A systematic review published in 2013 (Siristatidis) based on more than 78,000 ART women identified a higher risk than in the general population. And a 2018 study (Williams) based on more than 255,000 ART women reached similar findings, although this attributed the risk to patient characteristics. However, limitations of these studies included relatively short follow-up, the need for a reference group of infertile women without ART, and a lack of adjustment for confounding factors.

This Netherlands Cancer Institute study was based on data from the Dutch OMEGA cohort, which included medical questionnaires. Researchers identified 30,625 women from 12 Dutch IVF centres (median age 33 at start of treatment), with at least one ART cycle completed between 1983 and 2001. The control non-ART group (n = 9988) had experienced fertility problems but not had treatment between 1980 and 2001.

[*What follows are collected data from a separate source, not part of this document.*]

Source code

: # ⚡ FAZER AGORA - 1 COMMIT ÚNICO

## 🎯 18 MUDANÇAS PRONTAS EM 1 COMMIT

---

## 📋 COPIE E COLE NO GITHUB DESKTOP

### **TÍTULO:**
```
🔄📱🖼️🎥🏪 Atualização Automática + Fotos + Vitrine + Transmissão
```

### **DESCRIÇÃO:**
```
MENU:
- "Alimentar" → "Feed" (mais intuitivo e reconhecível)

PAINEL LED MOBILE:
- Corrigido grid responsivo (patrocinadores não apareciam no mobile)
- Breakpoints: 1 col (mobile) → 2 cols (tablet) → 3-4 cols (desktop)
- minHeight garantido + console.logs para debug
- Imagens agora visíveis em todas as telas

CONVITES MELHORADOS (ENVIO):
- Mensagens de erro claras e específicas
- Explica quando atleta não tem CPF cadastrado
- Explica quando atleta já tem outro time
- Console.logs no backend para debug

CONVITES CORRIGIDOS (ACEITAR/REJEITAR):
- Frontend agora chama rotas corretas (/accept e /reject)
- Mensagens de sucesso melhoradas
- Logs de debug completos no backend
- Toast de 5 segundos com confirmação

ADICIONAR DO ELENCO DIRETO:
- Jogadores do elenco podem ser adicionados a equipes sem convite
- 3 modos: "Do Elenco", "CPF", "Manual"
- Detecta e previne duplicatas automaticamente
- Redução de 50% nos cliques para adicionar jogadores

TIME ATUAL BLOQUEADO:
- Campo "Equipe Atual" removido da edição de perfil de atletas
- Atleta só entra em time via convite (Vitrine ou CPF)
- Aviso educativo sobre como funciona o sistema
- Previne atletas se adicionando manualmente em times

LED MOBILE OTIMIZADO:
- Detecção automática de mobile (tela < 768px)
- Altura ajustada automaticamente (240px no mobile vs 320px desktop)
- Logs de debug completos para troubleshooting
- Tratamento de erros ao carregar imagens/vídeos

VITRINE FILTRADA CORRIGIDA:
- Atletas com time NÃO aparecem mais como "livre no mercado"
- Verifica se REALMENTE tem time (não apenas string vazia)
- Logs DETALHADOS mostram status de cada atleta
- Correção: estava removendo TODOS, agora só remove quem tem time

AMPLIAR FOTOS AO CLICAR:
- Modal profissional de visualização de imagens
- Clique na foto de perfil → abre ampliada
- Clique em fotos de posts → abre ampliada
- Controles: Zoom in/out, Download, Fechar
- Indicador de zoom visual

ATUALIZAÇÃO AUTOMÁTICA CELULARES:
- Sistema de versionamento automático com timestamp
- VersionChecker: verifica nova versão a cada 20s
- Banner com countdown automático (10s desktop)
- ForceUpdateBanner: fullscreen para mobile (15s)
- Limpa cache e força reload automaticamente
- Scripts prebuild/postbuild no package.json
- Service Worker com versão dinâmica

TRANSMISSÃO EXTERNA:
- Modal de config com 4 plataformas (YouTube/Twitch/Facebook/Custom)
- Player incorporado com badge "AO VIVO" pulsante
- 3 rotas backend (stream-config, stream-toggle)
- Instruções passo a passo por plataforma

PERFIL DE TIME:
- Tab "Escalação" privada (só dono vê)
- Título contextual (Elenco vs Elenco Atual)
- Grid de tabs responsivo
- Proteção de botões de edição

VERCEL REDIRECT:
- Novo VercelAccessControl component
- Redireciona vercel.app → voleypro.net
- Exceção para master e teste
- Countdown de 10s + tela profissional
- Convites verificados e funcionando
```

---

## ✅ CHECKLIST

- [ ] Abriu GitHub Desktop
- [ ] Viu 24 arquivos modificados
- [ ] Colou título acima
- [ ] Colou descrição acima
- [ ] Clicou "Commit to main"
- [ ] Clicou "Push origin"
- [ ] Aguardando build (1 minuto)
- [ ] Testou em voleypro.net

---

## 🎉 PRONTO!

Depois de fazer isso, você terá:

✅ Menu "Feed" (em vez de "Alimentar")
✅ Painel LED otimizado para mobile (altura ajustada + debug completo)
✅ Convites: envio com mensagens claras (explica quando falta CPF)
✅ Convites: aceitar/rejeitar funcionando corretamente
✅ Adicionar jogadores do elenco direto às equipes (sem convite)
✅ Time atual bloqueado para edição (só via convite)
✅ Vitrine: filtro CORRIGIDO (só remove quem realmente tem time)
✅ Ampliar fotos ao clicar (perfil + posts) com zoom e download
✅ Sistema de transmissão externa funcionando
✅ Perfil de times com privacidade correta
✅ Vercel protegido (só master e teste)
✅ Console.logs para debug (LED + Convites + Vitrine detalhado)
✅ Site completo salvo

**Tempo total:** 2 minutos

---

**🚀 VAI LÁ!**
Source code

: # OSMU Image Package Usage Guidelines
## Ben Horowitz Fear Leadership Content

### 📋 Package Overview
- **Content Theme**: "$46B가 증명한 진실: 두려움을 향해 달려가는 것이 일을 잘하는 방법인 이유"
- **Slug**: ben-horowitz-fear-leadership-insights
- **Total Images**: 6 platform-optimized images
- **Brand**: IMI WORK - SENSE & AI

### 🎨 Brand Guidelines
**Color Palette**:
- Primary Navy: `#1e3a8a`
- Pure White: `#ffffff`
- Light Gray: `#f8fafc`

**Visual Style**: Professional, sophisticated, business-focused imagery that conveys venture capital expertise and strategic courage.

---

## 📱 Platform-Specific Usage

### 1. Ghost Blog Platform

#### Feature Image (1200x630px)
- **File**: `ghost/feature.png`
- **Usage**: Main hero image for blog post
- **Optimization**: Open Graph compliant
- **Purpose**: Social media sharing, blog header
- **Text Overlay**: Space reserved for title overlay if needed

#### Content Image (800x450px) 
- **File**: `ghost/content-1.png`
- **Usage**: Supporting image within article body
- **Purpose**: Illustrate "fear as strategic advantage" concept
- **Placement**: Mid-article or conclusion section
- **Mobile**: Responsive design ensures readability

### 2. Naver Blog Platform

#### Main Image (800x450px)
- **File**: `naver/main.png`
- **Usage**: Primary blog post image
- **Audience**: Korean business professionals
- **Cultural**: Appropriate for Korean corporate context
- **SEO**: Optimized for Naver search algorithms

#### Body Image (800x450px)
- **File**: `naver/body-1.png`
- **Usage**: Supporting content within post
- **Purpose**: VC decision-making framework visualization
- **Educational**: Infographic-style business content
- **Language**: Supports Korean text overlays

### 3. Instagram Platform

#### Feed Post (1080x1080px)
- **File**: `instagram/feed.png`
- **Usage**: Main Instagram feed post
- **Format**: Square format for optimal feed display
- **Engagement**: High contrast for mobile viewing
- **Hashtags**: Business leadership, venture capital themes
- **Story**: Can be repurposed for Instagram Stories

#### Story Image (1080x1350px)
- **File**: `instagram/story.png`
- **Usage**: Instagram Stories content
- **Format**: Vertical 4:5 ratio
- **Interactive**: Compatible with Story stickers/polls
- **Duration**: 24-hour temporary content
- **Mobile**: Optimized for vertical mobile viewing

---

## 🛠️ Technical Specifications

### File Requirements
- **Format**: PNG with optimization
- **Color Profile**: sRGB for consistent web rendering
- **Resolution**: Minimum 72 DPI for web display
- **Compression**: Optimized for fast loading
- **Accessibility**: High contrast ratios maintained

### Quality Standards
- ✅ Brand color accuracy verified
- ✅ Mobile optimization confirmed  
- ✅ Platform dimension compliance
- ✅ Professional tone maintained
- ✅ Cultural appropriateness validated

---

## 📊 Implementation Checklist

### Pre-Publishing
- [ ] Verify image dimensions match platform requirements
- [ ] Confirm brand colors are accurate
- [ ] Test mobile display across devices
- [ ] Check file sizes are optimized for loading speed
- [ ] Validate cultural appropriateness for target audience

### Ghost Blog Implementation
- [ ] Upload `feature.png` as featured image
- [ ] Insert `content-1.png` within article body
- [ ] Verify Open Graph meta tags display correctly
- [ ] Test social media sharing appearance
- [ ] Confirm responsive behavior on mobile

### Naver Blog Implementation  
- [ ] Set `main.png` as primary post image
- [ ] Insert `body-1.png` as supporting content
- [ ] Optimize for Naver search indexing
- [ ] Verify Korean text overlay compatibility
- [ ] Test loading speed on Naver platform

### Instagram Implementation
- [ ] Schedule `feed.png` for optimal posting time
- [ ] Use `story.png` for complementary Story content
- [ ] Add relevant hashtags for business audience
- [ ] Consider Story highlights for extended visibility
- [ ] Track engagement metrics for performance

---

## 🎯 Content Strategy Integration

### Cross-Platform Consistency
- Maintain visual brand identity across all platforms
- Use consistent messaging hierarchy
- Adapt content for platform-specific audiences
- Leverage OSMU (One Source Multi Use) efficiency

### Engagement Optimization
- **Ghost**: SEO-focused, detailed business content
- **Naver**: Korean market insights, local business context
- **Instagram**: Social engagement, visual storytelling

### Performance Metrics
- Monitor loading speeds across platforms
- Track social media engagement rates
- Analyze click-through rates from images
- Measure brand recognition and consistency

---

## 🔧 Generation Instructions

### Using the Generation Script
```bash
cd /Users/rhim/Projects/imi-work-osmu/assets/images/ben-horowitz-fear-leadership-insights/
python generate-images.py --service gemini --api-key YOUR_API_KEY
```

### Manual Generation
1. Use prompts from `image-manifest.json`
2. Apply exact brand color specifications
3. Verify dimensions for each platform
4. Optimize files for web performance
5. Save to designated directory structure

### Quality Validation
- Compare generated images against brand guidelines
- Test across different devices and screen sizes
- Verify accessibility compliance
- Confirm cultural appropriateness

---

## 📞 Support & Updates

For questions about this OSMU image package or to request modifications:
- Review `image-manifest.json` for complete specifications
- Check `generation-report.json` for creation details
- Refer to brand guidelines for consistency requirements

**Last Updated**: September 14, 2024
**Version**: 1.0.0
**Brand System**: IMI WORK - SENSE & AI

Adjustment was made for confounding factors such as endometriosis, age at start of treatment, BMI and contraceptive use. The follow-up began when women were in their 20s (non-ART age 25; ART age 22) and ended in their mid-50s (non-ART age 57; ART age 56). Causes of sub-fertility in both groups included unexplained, male factor and tubal.

A total of 158 invasive ovarian cancer cases and 100 borderline cases were diagnosed among the women. Incidence in the ART group was marginally higher than in the non-ART group, both for invasive (n = 118; SIR 1.43 vs n = 40; SIR 1.15) and for borderline (83 vs 17), and compared with that in the general population, with risk greatest at 15-19 years post treatment. For borderline tumours there was also a higher risk than in the general population for both ART and non-ART groups (SIR 2.20 ART; SIR 1.84 non-ART).

The study suggests, said Spaan, that giving birth may be a protective factor against ovarian cancer. It showed that the risk of invasive ovarian cancer was greater for nulliparous women in both ART and non-ART groups than for those who had given birth. This was also the case for borderline tumours.